— Task inputs —
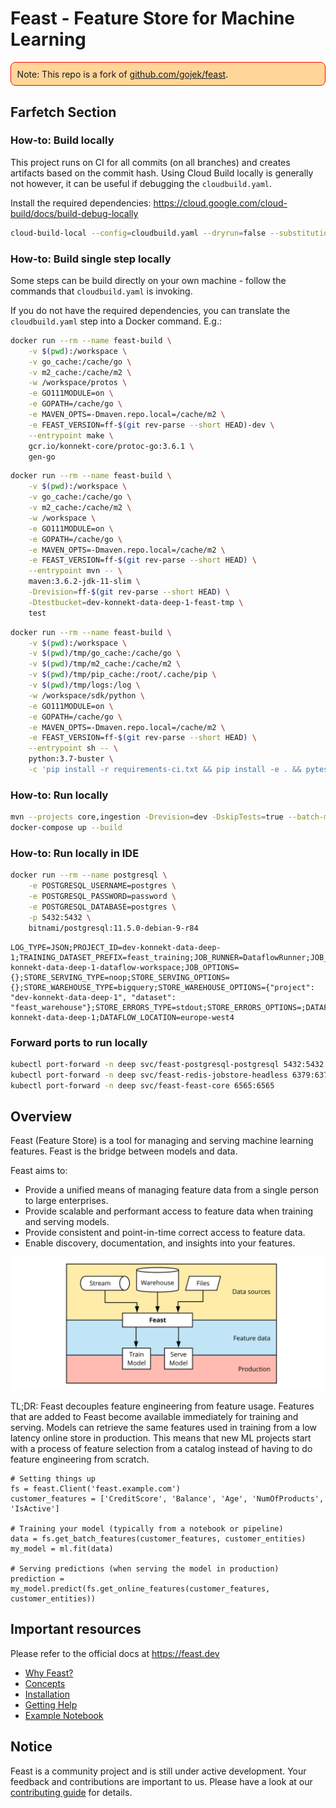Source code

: # Feast - Feature Store for Machine Learning

<p style='border: 1px solid red; border-radius: 0.5rem; background-color: #ffd699; padding: 0.6rem;'>Note: This repo is a fork of <a href="https://github.com/gojek/feast">github.com/gojek/feast</a>.</p>

## Farfetch Section

### How-to: Build locally

This project runs on CI for all commits (on all branches) and creates artifacts based on the commit hash.
Using Cloud Build locally is generally not however, it can be useful if debugging the `cloudbuild.yaml`.

Install the required dependencies: https://cloud.google.com/cloud-build/docs/build-debug-locally

```bash
cloud-build-local --config=cloudbuild.yaml --dryrun=false --substitutions SHORT_SHA=$(git rev-parse --short HEAD) .
```

### How-to: Build single step locally

Some steps can be build directly on your own machine - follow the commands that `cloudbuild.yaml` is invoking.

If you do not have the required dependencies, you can translate the `cloudbuild.yaml` step into a Docker command. E.g.:

```bash
docker run --rm --name feast-build \
    -v $(pwd):/workspace \
    -v go_cache:/cache/go \
    -v m2_cache:/cache/m2 \
    -w /workspace/protos \
    -e GO111MODULE=on \
    -e GOPATH=/cache/go \
    -e MAVEN_OPTS=-Dmaven.repo.local=/cache/m2 \
    -e FEAST_VERSION=ff-$(git rev-parse --short HEAD)-dev \
    --entrypoint make \
    gcr.io/konnekt-core/protoc-go:3.6.1 \
    gen-go
```

```bash
docker run --rm --name feast-build \
    -v $(pwd):/workspace \
    -v go_cache:/cache/go \
    -v m2_cache:/cache/m2 \
    -w /workspace \
    -e GO111MODULE=on \
    -e GOPATH=/cache/go \
    -e MAVEN_OPTS=-Dmaven.repo.local=/cache/m2 \
    -e FEAST_VERSION=ff-$(git rev-parse --short HEAD) \
    --entrypoint mvn -- \
    maven:3.6.2-jdk-11-slim \
    -Drevision=ff-$(git rev-parse --short HEAD) \
    -Dtestbucket=dev-konnekt-data-deep-1-feast-tmp \
    test
```

```bash
docker run --rm --name feast-build \
    -v $(pwd):/workspace \
    -v $(pwd)/tmp/go_cache:/cache/go \
    -v $(pwd)/tmp/m2_cache:/cache/m2 \
    -v $(pwd)/tmp/pip_cache:/root/.cache/pip \
    -v $(pwd)/tmp/logs:/log \
    -w /workspace/sdk/python \
    -e GO111MODULE=on \
    -e GOPATH=/cache/go \
    -e MAVEN_OPTS=-Dmaven.repo.local=/cache/m2 \
    -e FEAST_VERSION=ff-$(git rev-parse --short HEAD) \
    --entrypoint sh -- \
    python:3.7-buster \
    -c 'pip install -r requirements-ci.txt && pip install -e . && pytest --junitxml=/log/python-sdk-test-report.xml'
```

### How-to: Run locally

```bash
mvn --projects core,ingestion -Drevision=dev -DskipTests=true --batch-mode package
docker-compose up --build
```

### How-to: Run locally in IDE

```bash
docker run --rm --name postgresql \
    -e POSTGRESQL_USERNAME=postgres \
    -e POSTGRESQL_PASSWORD=password \
    -e POSTGRESQL_DATABASE=postgres \
    -p 5432:5432 \
    bitnami/postgresql:11.5.0-debian-9-r84
```

```text
LOG_TYPE=JSON;PROJECT_ID=dev-konnekt-data-deep-1;TRAINING_DATASET_PREFIX=feast_training;JOB_RUNNER=DataflowRunner;JOB_WORKSPACE=gs://dev-konnekt-data-deep-1-dataflow-workspace;JOB_OPTIONS={};STORE_SERVING_TYPE=noop;STORE_SERVING_OPTIONS={};STORE_WAREHOUSE_TYPE=bigquery;STORE_WAREHOUSE_OPTIONS={"project": "dev-konnekt-data-deep-1", "dataset": "feast_warehouse"};STORE_ERRORS_TYPE=stdout;STORE_ERRORS_OPTIONS=;DATAFLOW_PROJECT_ID=dev-konnekt-data-deep-1;DATAFLOW_LOCATION=europe-west4
```

### Forward ports to run locally

```bash
kubectl port-forward -n deep svc/feast-postgresql-postgresql 5432:5432
kubectl port-forward -n deep svc/feast-redis-jobstore-headless 6379:6379
kubectl port-forward -n deep svc/feast-feast-core 6565:6565
```

## Overview

Feast (Feature Store) is a tool for managing and serving machine learning features. Feast is the bridge between models and data.

Feast aims to:
* Provide a unified means of managing feature data from a single person to large enterprises.
* Provide scalable and performant access to feature data when training and serving models.
* Provide consistent and point-in-time correct access to feature data.
* Enable discovery, documentation, and insights into your features.

![](docs/.gitbook/assets/feast-docs-overview-diagram-2.svg)

TL;DR: Feast decouples feature engineering from feature usage. Features that are added to Feast become available immediately for training and serving. Models can retrieve the same features used in training from a low latency online store in production.
This means that new ML projects start with a process of feature selection from a catalog instead of having to do feature engineering from scratch.

```
# Setting things up
fs = feast.Client('feast.example.com')
customer_features = ['CreditScore', 'Balance', 'Age', 'NumOfProducts', 'IsActive']

# Training your model (typically from a notebook or pipeline)
data = fs.get_batch_features(customer_features, customer_entities)
my_model = ml.fit(data)

# Serving predictions (when serving the model in production)
prediction = my_model.predict(fs.get_online_features(customer_features, customer_entities))
```

## Important resources

Please refer to the official docs at <https://feast.dev>

 * [Why Feast?](https://docs.feast.dev/why-feast)
 * [Concepts](https://docs.feast.dev/concepts)
 * [Installation](https://docs.feast.dev/getting-started/installing-feast)
 * [Getting Help](https://docs.feast.dev/getting-help)
 * [Example Notebook](https://github.com/gojek/feast/blob/master/examples/basic/basic.ipynb)

## Notice

Feast is a community project and is still under active development. Your feedback and contributions are important to us. Please have a look at our [contributing guide](docs/contributing.md) for details.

— To do —
What is wanted is a copy of every line in the listing that includes the word "engineering".

— Result —
TL;DR: Feast decouples feature engineering from feature usage. Features that are added to Feast become available immediately for training and serving. Models can retrieve the same features used in training from a low latency online store in production.
This means that new ML projects start with a process of feature selection from a catalog instead of having to do feature engineering from scratch.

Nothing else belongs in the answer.